__WORK INSTRUCTION__. Give back the full set of entries exactly, keeping each line intact.

(Saved entries)
+++

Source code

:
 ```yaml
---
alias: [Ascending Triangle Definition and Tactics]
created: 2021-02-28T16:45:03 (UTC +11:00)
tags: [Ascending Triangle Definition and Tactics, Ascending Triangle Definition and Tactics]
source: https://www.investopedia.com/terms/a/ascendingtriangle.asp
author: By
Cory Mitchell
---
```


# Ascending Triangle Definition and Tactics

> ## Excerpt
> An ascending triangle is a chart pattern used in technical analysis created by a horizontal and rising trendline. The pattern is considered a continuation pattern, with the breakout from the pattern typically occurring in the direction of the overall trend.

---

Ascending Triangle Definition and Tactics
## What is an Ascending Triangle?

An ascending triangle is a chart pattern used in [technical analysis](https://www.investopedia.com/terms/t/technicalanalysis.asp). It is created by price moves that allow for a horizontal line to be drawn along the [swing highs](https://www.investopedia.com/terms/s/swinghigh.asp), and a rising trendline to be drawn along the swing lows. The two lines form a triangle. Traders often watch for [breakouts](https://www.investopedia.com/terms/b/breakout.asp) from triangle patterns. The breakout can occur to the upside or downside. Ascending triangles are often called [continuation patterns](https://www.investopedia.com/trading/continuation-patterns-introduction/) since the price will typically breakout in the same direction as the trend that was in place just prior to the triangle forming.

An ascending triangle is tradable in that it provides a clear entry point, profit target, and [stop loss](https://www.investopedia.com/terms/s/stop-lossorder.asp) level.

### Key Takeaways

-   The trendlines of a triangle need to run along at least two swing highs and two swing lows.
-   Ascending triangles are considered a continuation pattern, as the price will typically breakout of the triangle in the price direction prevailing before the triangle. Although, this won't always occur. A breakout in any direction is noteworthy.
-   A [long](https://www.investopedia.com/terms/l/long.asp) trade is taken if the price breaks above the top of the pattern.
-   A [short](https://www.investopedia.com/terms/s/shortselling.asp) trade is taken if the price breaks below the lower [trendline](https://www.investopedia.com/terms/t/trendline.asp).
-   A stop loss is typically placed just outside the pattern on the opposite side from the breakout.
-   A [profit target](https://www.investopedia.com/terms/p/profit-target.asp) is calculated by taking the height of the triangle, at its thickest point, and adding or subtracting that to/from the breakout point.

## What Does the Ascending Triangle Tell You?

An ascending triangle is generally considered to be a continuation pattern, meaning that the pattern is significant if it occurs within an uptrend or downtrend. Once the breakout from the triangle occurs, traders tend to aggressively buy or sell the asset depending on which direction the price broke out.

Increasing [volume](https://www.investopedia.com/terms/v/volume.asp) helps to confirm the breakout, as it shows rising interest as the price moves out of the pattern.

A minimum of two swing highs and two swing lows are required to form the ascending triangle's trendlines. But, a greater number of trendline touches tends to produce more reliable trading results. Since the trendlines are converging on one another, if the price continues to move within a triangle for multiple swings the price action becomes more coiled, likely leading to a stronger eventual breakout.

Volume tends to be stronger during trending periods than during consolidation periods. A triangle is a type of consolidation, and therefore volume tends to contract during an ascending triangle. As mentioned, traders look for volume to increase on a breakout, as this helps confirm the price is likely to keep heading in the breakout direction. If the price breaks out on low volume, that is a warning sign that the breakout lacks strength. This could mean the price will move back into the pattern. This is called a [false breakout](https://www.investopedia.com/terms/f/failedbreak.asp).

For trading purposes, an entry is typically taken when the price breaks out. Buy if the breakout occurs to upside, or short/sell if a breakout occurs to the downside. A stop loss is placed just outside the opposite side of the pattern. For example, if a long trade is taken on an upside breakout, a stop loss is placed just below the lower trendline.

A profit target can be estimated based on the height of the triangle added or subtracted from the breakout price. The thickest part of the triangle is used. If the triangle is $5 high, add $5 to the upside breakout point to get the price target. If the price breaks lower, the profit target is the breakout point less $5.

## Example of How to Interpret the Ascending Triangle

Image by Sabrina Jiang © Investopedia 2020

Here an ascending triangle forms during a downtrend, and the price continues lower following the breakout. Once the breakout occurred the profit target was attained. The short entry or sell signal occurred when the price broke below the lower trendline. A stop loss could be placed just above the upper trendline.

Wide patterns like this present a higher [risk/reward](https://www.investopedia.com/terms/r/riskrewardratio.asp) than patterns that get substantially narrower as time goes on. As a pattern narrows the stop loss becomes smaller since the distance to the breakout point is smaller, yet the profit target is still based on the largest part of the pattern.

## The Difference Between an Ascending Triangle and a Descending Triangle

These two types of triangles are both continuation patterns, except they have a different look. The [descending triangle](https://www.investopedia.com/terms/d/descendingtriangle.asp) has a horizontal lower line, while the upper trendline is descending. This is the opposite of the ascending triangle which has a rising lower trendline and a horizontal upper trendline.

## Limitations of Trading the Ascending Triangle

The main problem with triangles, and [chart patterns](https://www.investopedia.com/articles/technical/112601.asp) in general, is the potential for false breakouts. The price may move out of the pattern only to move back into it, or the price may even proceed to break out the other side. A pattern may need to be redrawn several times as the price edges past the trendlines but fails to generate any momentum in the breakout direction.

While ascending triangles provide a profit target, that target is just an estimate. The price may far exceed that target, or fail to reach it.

+++

__ANSWER SECTION__.
Source code

:
 ```yaml
---
alias: [Ascending Triangle Definition and Tactics]
created: 2021-02-28T16:45:03 (UTC +11:00)
tags: [Ascending Triangle Definition and Tactics, Ascending Triangle Definition and Tactics]
source: https://www.investopedia.com/terms/a/ascendingtriangle.asp
author: By
Cory Mitchell
---
```


# Ascending Triangle Definition and Tactics

> ## Excerpt
> An ascending triangle is a chart pattern used in technical analysis created by a horizontal and rising trendline. The pattern is considered a continuation pattern, with the breakout from the pattern typically occurring in the direction of the overall trend.

---

Ascending Triangle Definition and Tactics
## What is an Ascending Triangle?

An ascending triangle is a chart pattern used in [technical analysis](https://www.investopedia.com/terms/t/technicalanalysis.asp). It is created by price moves that allow for a horizontal line to be drawn along the [swing highs](https://www.investopedia.com/terms/s/swinghigh.asp), and a rising trendline to be drawn along the swing lows. The two lines form a triangle. Traders often watch for [breakouts](https://www.investopedia.com/terms/b/breakout.asp) from triangle patterns. The breakout can occur to the upside or downside. Ascending triangles are often called [continuation patterns](https://www.investopedia.com/trading/continuation-patterns-introduction/) since the price will typically breakout in the same direction as the trend that was in place just prior to the triangle forming.

An ascending triangle is tradable in that it provides a clear entry point, profit target, and [stop loss](https://www.investopedia.com/terms/s/stop-lossorder.asp) level.

### Key Takeaways

-   The trendlines of a triangle need to run along at least two swing highs and two swing lows.
-   Ascending triangles are considered a continuation pattern, as the price will typically breakout of the triangle in the price direction prevailing before the triangle. Although, this won't always occur. A breakout in any direction is noteworthy.
-   A [long](https://www.investopedia.com/terms/l/long.asp) trade is taken if the price breaks above the top of the pattern.
-   A [short](https://www.investopedia.com/terms/s/shortselling.asp) trade is taken if the price breaks below the lower [trendline](https://www.investopedia.com/terms/t/trendline.asp).
-   A stop loss is typically placed just outside the pattern on the opposite side from the breakout.
-   A [profit target](https://www.investopedia.com/terms/p/profit-target.asp) is calculated by taking the height of the triangle, at its thickest point, and adding or subtracting that to/from the breakout point.

## What Does the Ascending Triangle Tell You?

An ascending triangle is generally considered to be a continuation pattern, meaning that the pattern is significant if it occurs within an uptrend or downtrend. Once the breakout from the triangle occurs, traders tend to aggressively buy or sell the asset depending on which direction the price broke out.

Increasing [volume](https://www.investopedia.com/terms/v/volume.asp) helps to confirm the breakout, as it shows rising interest as the price moves out of the pattern.

A minimum of two swing highs and two swing lows are required to form the ascending triangle's trendlines. But, a greater number of trendline touches tends to produce more reliable trading results. Since the trendlines are converging on one another, if the price continues to move within a triangle for multiple swings the price action becomes more coiled, likely leading to a stronger eventual breakout.

Volume tends to be stronger during trending periods than during consolidation periods. A triangle is a type of consolidation, and therefore volume tends to contract during an ascending triangle. As mentioned, traders look for volume to increase on a breakout, as this helps confirm the price is likely to keep heading in the breakout direction. If the price breaks out on low volume, that is a warning sign that the breakout lacks strength. This could mean the price will move back into the pattern. This is called a [false breakout](https://www.investopedia.com/terms/f/failedbreak.asp).

For trading purposes, an entry is typically taken when the price breaks out. Buy if the breakout occurs to upside, or short/sell if a breakout occurs to the downside. A stop loss is placed just outside the opposite side of the pattern. For example, if a long trade is taken on an upside breakout, a stop loss is placed just below the lower trendline.

A profit target can be estimated based on the height of the triangle added or subtracted from the breakout price. The thickest part of the triangle is used. If the triangle is $5 high, add $5 to the upside breakout point to get the price target. If the price breaks lower, the profit target is the breakout point less $5.

## Example of How to Interpret the Ascending Triangle

Image by Sabrina Jiang © Investopedia 2020

Here an ascending triangle forms during a downtrend, and the price continues lower following the breakout. Once the breakout occurred the profit target was attained. The short entry or sell signal occurred when the price broke below the lower trendline. A stop loss could be placed just above the upper trendline.

Wide patterns like this present a higher [risk/reward](https://www.investopedia.com/terms/r/riskrewardratio.asp) than patterns that get substantially narrower as time goes on. As a pattern narrows the stop loss becomes smaller since the distance to the breakout point is smaller, yet the profit target is still based on the largest part of the pattern.

## The Difference Between an Ascending Triangle and a Descending Triangle

These two types of triangles are both continuation patterns, except they have a different look. The [descending triangle](https://www.investopedia.com/terms/d/descendingtriangle.asp) has a horizontal lower line, while the upper trendline is descending. This is the opposite of the ascending triangle which has a rising lower trendline and a horizontal upper trendline.

## Limitations of Trading the Ascending Triangle

The main problem with triangles, and [chart patterns](https://www.investopedia.com/articles/technical/112601.asp) in general, is the potential for false breakouts. The price may move out of the pattern only to move back into it, or the price may even proceed to break out the other side. A pattern may need to be redrawn several times as the price edges past the trendlines but fails to generate any momentum in the breakout direction.

While ascending triangles provide a profit target, that target is just an estimate. The price may far exceed that target, or fail to reach it.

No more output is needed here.